### Extracted data
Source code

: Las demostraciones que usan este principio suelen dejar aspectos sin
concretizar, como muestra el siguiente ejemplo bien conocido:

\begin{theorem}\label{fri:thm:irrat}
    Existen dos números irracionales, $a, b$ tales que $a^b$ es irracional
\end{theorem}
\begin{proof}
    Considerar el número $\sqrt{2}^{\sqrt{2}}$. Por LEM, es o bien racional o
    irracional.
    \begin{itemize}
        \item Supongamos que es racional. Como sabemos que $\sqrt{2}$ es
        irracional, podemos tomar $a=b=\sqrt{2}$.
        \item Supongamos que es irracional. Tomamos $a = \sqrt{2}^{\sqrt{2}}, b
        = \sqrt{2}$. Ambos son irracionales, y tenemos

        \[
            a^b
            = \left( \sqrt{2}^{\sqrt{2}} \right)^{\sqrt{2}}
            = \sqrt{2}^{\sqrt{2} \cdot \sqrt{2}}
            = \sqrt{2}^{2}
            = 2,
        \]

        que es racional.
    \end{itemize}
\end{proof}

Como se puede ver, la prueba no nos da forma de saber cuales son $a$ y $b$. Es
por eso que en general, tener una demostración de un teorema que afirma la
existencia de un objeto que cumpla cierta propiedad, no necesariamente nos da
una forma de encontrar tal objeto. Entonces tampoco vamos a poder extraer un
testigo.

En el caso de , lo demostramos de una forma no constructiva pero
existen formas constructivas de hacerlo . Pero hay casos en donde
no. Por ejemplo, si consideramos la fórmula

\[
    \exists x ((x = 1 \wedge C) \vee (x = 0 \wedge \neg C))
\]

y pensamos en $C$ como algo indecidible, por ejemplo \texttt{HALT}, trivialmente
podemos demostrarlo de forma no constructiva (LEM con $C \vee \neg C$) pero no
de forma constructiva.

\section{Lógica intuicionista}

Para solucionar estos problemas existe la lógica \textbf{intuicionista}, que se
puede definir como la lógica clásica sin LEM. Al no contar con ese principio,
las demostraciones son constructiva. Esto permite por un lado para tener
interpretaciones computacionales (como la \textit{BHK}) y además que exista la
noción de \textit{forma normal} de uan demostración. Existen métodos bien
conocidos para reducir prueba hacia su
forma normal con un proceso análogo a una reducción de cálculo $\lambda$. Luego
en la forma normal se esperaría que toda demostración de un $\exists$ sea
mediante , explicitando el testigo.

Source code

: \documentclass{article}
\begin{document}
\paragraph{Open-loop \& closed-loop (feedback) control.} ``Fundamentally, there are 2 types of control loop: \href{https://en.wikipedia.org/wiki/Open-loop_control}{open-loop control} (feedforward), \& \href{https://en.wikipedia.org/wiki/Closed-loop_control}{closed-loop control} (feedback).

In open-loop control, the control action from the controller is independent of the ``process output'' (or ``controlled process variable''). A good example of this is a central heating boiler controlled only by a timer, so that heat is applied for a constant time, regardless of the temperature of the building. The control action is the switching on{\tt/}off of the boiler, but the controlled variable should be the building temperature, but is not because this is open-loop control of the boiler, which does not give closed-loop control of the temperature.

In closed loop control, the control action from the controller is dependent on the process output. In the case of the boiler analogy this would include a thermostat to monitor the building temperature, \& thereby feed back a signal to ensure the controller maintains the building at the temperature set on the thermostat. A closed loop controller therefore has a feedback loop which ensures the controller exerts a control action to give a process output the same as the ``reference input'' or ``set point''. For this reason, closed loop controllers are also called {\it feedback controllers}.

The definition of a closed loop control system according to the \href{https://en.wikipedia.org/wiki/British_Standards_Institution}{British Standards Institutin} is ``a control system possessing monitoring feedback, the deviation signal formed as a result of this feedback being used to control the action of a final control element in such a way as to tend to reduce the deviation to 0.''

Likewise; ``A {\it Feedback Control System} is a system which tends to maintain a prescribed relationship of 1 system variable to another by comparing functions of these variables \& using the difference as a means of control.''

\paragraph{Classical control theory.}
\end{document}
######
What you will do:
Starting at the line that contains "means of control.''", copy each line through the last one in the records, exactly, and output nothing else.

Response:
Likewise; ``A {\it Feedback Control System} is a system which tends to maintain a prescribed relationship of 1 system variable to another by comparing functions of these variables \& using the difference as a means of control.''

\paragraph{Classical control theory.}
\end{document}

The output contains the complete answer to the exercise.